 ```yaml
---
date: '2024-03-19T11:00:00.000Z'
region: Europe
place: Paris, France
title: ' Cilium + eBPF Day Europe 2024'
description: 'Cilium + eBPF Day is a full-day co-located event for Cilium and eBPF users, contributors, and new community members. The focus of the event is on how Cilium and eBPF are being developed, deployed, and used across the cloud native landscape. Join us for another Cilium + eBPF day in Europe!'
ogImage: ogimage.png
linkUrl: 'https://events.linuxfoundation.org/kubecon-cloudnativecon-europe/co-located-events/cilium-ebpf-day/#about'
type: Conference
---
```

--

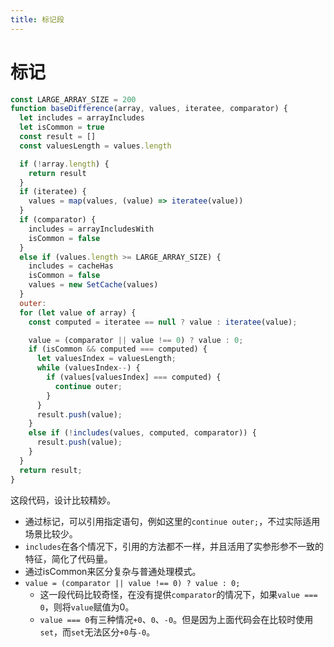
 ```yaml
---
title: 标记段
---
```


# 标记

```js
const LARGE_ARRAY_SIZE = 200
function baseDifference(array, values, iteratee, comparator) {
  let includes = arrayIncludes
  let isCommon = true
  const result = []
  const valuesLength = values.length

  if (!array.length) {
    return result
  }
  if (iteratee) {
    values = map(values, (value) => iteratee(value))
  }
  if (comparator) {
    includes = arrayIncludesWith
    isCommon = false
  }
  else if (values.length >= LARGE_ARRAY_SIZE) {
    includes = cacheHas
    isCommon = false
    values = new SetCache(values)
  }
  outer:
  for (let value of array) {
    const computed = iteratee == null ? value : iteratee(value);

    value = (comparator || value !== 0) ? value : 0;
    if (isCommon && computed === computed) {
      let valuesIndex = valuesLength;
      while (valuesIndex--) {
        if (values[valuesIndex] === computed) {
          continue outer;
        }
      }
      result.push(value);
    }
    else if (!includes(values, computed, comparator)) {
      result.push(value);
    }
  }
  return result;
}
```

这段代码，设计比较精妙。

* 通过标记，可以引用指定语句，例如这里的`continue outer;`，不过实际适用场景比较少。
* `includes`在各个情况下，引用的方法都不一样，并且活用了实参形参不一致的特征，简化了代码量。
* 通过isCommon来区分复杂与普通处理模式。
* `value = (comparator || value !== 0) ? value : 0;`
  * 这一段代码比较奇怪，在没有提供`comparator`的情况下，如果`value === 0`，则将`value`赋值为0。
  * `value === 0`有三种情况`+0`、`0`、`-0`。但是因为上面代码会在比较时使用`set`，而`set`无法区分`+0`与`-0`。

What is being asked | From the records above, return each line that has the string "located".

Answer space |
description: 'Cilium + eBPF Day is a full-day co-located event for Cilium and eBPF users, contributors, and new community members. The focus of the event is on how Cilium and eBPF are being developed, deployed, and used across the cloud native landscape. Join us for another Cilium + eBPF day in Europe!'
linkUrl: 'https://events.linuxfoundation.org/kubecon-cloudnativecon-europe/co-located-events/cilium-ebpf-day/#about'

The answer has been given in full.